- **Problem description**:
Restate each entry below without changing a word.

○ ○ ○

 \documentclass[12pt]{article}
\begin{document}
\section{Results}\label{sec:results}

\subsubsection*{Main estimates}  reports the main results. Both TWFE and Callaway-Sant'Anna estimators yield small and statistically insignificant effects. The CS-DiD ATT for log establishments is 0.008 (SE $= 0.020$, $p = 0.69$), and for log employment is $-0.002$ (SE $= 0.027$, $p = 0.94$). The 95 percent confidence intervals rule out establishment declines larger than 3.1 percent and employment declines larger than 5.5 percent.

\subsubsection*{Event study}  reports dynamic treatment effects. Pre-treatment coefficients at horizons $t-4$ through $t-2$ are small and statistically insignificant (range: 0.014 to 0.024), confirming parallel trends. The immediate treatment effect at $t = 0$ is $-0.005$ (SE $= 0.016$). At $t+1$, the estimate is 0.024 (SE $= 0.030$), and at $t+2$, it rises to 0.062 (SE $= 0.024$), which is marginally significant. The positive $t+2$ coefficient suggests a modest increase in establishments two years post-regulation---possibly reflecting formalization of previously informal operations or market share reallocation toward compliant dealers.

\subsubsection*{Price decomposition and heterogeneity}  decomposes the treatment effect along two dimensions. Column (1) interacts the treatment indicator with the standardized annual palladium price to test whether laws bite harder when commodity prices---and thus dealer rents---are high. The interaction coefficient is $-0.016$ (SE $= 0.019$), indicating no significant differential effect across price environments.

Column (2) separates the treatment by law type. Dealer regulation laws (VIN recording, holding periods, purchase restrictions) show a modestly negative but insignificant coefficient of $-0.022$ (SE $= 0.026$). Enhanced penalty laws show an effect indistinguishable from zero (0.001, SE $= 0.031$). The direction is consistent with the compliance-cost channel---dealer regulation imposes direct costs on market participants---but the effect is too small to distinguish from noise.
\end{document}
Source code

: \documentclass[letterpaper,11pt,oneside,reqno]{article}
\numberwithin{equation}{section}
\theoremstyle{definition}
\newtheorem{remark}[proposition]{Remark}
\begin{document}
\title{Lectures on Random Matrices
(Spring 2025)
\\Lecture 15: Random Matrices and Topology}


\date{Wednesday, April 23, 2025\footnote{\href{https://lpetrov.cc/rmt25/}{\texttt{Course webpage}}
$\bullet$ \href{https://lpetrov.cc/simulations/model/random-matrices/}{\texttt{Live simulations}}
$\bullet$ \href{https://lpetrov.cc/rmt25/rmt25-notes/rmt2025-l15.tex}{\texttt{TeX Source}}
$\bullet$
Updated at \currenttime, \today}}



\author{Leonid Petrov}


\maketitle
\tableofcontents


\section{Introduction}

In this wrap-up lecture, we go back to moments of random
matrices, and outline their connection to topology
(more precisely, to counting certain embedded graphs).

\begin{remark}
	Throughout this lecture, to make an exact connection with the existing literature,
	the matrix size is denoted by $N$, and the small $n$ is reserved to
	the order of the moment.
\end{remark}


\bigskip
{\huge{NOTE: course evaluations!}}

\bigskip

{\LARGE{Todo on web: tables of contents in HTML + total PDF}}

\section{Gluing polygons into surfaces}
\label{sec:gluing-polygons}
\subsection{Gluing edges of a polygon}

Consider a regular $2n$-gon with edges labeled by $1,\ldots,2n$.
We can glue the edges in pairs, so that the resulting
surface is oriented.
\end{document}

○ ○ ○

- **Solution to this exercise**:
 \documentclass[12pt]{article}
\begin{document}
\section{Results}\label{sec:results}

\subsubsection*{Main estimates}  reports the main results. Both TWFE and Callaway-Sant'Anna estimators yield small and statistically insignificant effects. The CS-DiD ATT for log establishments is 0.008 (SE $= 0.020$, $p = 0.69$), and for log employment is $-0.002$ (SE $= 0.027$, $p = 0.94$). The 95 percent confidence intervals rule out establishment declines larger than 3.1 percent and employment declines larger than 5.5 percent.

\subsubsection*{Event study}  reports dynamic treatment effects. Pre-treatment coefficients at horizons $t-4$ through $t-2$ are small and statistically insignificant (range: 0.014 to 0.024), confirming parallel trends. The immediate treatment effect at $t = 0$ is $-0.005$ (SE $= 0.016$). At $t+1$, the estimate is 0.024 (SE $= 0.030$), and at $t+2$, it rises to 0.062 (SE $= 0.024$), which is marginally significant. The positive $t+2$ coefficient suggests a modest increase in establishments two years post-regulation---possibly reflecting formalization of previously informal operations or market share reallocation toward compliant dealers.

\subsubsection*{Price decomposition and heterogeneity}  decomposes the treatment effect along two dimensions. Column (1) interacts the treatment indicator with the standardized annual palladium price to test whether laws bite harder when commodity prices---and thus dealer rents---are high. The interaction coefficient is $-0.016$ (SE $= 0.019$), indicating no significant differential effect across price environments.

Column (2) separates the treatment by law type. Dealer regulation laws (VIN recording, holding periods, purchase restrictions) show a modestly negative but insignificant coefficient of $-0.022$ (SE $= 0.026$). Enhanced penalty laws show an effect indistinguishable from zero (0.001, SE $= 0.031$). The direction is consistent with the compliance-cost channel---dealer regulation imposes direct costs on market participants---but the effect is too small to distinguish from noise.
\end{document}
Source code

: \documentclass[letterpaper,11pt,oneside,reqno]{article}
\numberwithin{equation}{section}
\theoremstyle{definition}
\newtheorem{remark}[proposition]{Remark}
\begin{document}
\title{Lectures on Random Matrices
(Spring 2025)
\\Lecture 15: Random Matrices and Topology}


\date{Wednesday, April 23, 2025\footnote{\href{https://lpetrov.cc/rmt25/}{\texttt{Course webpage}}
$\bullet$ \href{https://lpetrov.cc/simulations/model/random-matrices/}{\texttt{Live simulations}}
$\bullet$ \href{https://lpetrov.cc/rmt25/rmt25-notes/rmt2025-l15.tex}{\texttt{TeX Source}}
$\bullet$
Updated at \currenttime, \today}}



\author{Leonid Petrov}


\maketitle
\tableofcontents


\section{Introduction}

In this wrap-up lecture, we go back to moments of random
matrices, and outline their connection to topology
(more precisely, to counting certain embedded graphs).

\begin{remark}
	Throughout this lecture, to make an exact connection with the existing literature,
	the matrix size is denoted by $N$, and the small $n$ is reserved to
	the order of the moment.
\end{remark}


\bigskip
{\huge{NOTE: course evaluations!}}

\bigskip

{\LARGE{Todo on web: tables of contents in HTML + total PDF}}

\section{Gluing polygons into surfaces}
\label{sec:gluing-polygons}
\subsection{Gluing edges of a polygon}

Consider a regular $2n$-gon with edges labeled by $1,\ldots,2n$.
We can glue the edges in pairs, so that the resulting
surface is oriented.
\end{document}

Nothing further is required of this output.